HENRY MENDEZ-MARTINEZ v. STATE OF FLORIDA
16-3541
| Fla. Dist. Ct. App. | Dec 13, 2017Background
- Defendant was charged with attempted sexual battery (victim 12 or older) and burglary with assault/battery after entering the victim’s bedroom without permission and attempting sexual acts.
- Officer Sergeant Carde conducted a ~1-hour recorded interview of Defendant in Spanish; Defendant made incriminating admissions on the recording.
- The Spanish recording was not translated into English before trial; the State asked to have Sergeant Carde translate the recording live at trial.
- The trial court allowed Sergeant Carde (the interviewing officer and investigator) to translate the video on the witness stand while it played; defense counsel objected multiple times.

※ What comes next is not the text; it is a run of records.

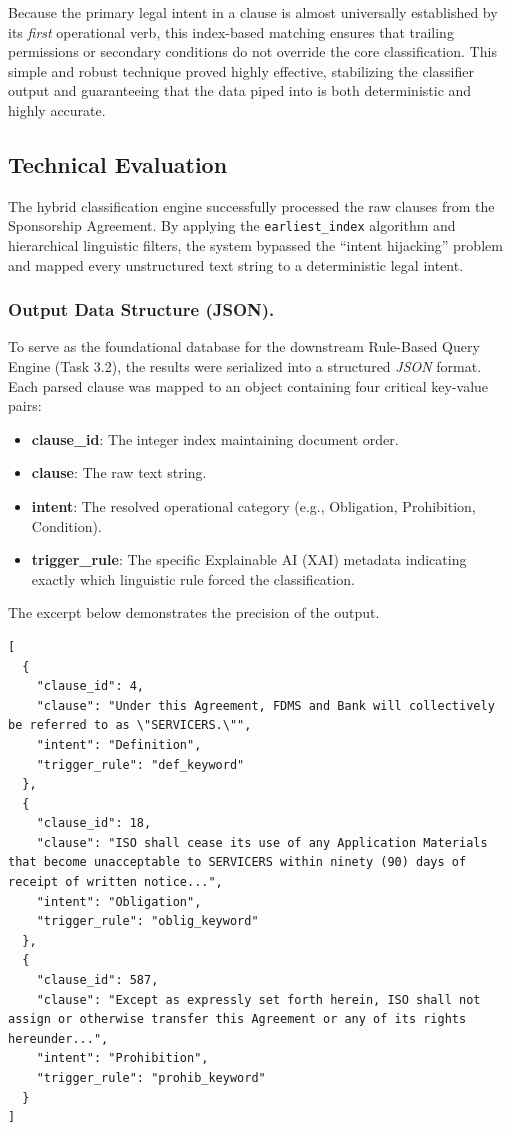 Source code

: \documentclass[twoside,final]{hcmut-report}
\newcommand{\result}[1]{\fcolorbox{red}{white}{#1}}
\begin{document}
Because the primary legal intent in a clause is almost universally established by its \emph{first} operational verb, this index-based matching ensures that trailing permissions or secondary conditions do not override the core classification. This simple and robust technique proved highly effective, stabilizing the classifier output and guaranteeing that the data piped into \result{Assignment~\ref{assignment_3}} is both deterministic and highly accurate.

\subsection{Technical Evaluation}
The hybrid classification engine successfully processed the raw clauses from the Sponsorship Agreement. By applying the \texttt{earliest\_index} algorithm and hierarchical linguistic filters, the system bypassed the ``intent hijacking'' problem and mapped every unstructured text string to a deterministic legal intent.

\subsubsection*{Output Data Structure (JSON).}
To serve as the foundational database for the downstream Rule-Based Query Engine (Task 3.2), the results were serialized into a structured \emph{JSON} format. Each parsed clause was mapped to an object containing four critical key-value pairs:
\begin{itemize}[topsep=0pt, parsep=0pt, itemsep=0pt]
  \item \textbf{clause\_id}: The integer index maintaining document order.
  \item \textbf{clause}: The raw text string.
  \item \textbf{intent}: The resolved operational category (e.g., Obligation, Prohibition, Condition).
  \item \textbf{trigger\_rule}: The specific Explainable AI (XAI) metadata indicating exactly which linguistic rule forced the classification.
\end{itemize}

The excerpt below demonstrates the precision of the output.
\begin{verbatim}
[
  {
    "clause_id": 4,
    "clause": "Under this Agreement, FDMS and Bank will collectively be referred to as \"SERVICERS.\"",
    "intent": "Definition",
    "trigger_rule": "def_keyword"
  },
  {
    "clause_id": 18,
    "clause": "ISO shall cease its use of any Application Materials that become unacceptable to SERVICERS within ninety (90) days of receipt of written notice...",
    "intent": "Obligation",
    "trigger_rule": "oblig_keyword"
  },
  {
    "clause_id": 587,
    "clause": "Except as expressly set forth herein, ISO shall not assign or otherwise transfer this Agreement or any of its rights hereunder...",
    "intent": "Prohibition",
    "trigger_rule": "prohib_keyword"
  }
]
\end{verbatim}
\end{document}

- The jury convicted Defendant on both counts; Defendant appealed arguing the court erred by permitting the investigating officer to translate her own recorded interview without proper safeguards.
Issues
| Issue | State's Argument | Defendant's Argument | Held |
|---|---|---|---|
| Whether it was proper to permit the interviewing officer (investigator) to translate a Spanish-recorded confession live at trial without prior sworn interpreter testimony or translation safeguards | Court may allow witness translation; no requirement for independent translator in every case; judge can assess credibility | Allowing the investigating officer to translate is improper because she was not impartial, not sworn as interpreter, and no prior translation or gatekeeping occurred | Reversed: court abused discretion; live translation by investigating officer without procedural safeguards was improper |
Key Cases Cited
- Fernandez v. State, 21 So. 3d 155 (Fla. 4th DCA 2009) (permitting State-employed witness to translate where witness testified she was not involved in investigation and procedures showed translation reliability)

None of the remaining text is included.